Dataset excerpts
----

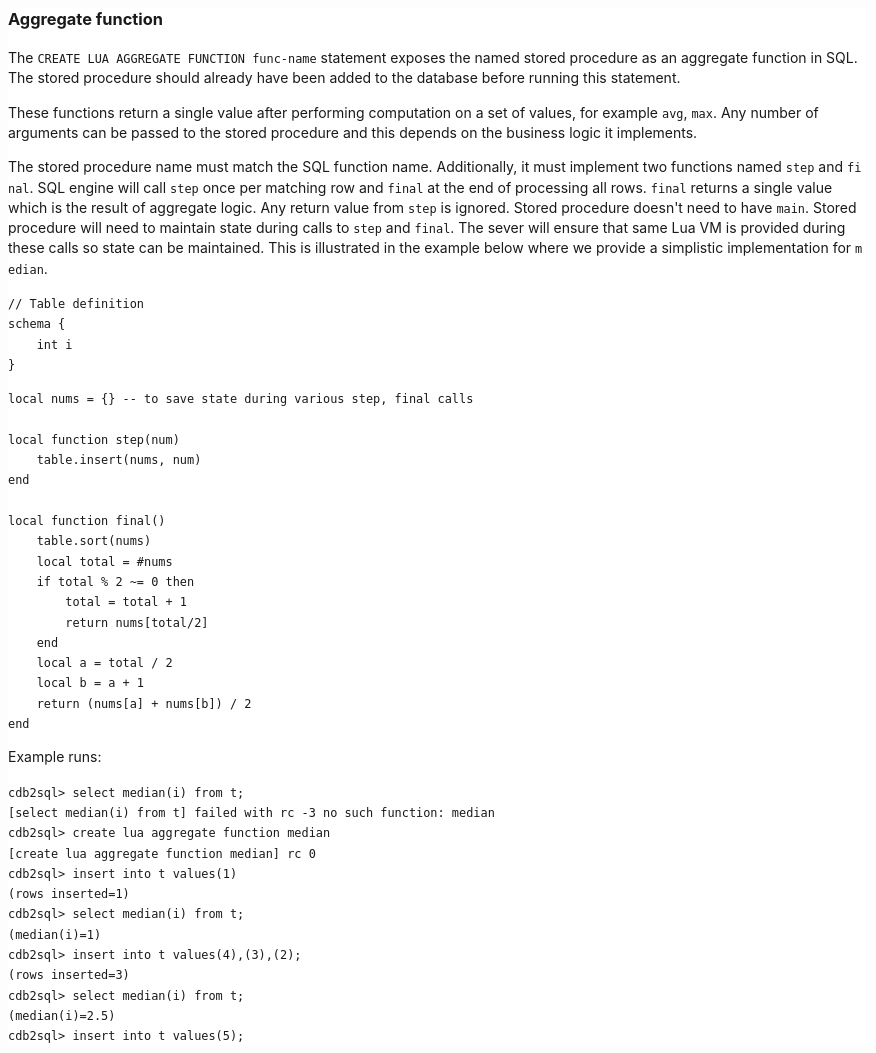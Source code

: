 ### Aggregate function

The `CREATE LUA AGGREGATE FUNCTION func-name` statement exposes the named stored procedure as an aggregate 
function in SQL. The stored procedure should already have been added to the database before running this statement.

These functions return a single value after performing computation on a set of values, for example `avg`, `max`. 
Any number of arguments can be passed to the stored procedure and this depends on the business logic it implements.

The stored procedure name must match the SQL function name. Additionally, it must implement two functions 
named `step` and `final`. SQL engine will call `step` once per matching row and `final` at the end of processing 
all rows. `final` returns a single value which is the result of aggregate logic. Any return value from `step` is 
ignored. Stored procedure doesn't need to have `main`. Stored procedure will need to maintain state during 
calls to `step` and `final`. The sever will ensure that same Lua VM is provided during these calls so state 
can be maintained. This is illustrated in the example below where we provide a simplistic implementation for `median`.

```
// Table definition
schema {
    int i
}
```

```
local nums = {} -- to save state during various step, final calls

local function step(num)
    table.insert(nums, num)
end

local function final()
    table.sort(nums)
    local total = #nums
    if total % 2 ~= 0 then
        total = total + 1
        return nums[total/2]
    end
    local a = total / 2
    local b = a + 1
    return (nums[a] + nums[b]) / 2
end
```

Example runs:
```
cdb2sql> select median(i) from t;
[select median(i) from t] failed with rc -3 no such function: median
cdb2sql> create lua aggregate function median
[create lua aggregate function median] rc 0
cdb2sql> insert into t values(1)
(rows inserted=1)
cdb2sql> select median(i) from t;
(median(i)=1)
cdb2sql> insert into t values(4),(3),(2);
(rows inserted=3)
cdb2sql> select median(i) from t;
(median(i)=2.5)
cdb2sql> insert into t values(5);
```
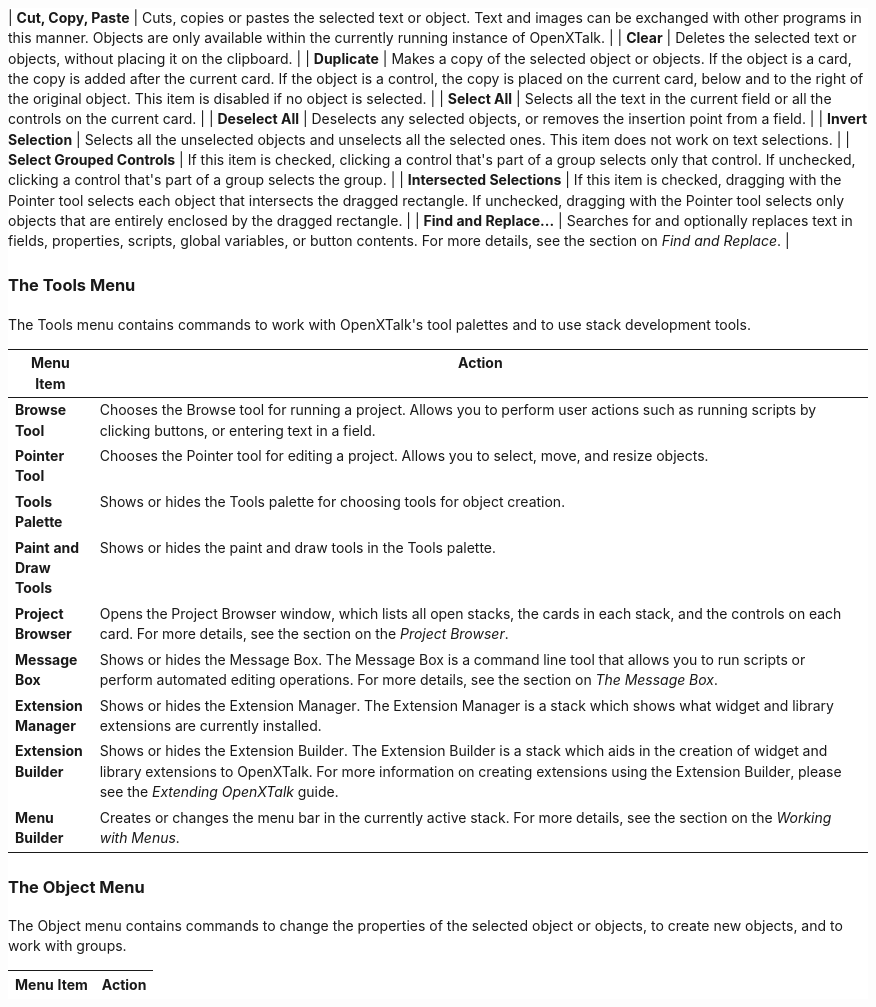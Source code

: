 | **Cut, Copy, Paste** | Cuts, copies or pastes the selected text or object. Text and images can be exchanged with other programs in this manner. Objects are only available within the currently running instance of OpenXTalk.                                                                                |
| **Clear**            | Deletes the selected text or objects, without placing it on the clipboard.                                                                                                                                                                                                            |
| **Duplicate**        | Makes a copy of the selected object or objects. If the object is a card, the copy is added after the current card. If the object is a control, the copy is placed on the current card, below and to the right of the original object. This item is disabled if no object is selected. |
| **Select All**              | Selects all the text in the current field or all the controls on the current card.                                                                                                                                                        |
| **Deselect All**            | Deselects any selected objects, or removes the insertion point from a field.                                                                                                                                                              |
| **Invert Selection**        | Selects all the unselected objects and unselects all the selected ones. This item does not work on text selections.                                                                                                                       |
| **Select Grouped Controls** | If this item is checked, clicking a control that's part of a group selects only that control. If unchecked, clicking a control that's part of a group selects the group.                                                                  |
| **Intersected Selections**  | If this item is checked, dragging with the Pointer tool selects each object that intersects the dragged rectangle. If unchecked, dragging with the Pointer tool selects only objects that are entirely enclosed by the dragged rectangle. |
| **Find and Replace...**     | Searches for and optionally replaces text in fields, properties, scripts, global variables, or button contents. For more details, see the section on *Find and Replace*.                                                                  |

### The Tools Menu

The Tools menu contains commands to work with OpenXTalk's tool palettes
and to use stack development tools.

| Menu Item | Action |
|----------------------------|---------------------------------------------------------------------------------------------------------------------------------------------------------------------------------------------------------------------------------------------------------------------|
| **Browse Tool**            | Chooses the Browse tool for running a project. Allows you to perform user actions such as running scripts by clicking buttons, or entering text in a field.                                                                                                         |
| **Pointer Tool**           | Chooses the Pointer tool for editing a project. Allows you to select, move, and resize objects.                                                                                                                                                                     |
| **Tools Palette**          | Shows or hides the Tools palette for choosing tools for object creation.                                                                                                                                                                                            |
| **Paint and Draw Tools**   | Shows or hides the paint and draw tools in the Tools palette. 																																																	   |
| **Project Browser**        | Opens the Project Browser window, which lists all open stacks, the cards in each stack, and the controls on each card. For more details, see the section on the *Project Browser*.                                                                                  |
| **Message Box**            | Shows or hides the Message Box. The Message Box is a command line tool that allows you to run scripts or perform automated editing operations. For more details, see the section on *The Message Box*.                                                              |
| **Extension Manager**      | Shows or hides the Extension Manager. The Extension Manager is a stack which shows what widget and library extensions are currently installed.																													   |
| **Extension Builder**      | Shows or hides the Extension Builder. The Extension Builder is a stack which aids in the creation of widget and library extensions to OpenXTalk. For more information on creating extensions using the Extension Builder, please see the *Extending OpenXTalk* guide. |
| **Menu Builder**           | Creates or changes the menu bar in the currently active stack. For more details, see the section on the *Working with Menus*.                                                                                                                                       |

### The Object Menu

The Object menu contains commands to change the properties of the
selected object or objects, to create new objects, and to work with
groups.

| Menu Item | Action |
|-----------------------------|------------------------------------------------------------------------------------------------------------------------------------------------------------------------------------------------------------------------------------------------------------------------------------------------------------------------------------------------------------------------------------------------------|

----

[PROMPT] The answer should be all lines from the entries above that hold the word "currently".

[SOLUTION TO THIS TASK]
: | **Cut, Copy, Paste** | Cuts, copies or pastes the selected text or object. Text and images can be exchanged with other programs in this manner. Objects are only available within the currently running instance of OpenXTalk.                                                                                |
| **Extension Manager**      | Shows or hides the Extension Manager. The Extension Manager is a stack which shows what widget and library extensions are currently installed.																													   |
| **Menu Builder**           | Creates or changes the menu bar in the currently active stack. For more details, see the section on the *Working with Menus*.                                                                                                                                       |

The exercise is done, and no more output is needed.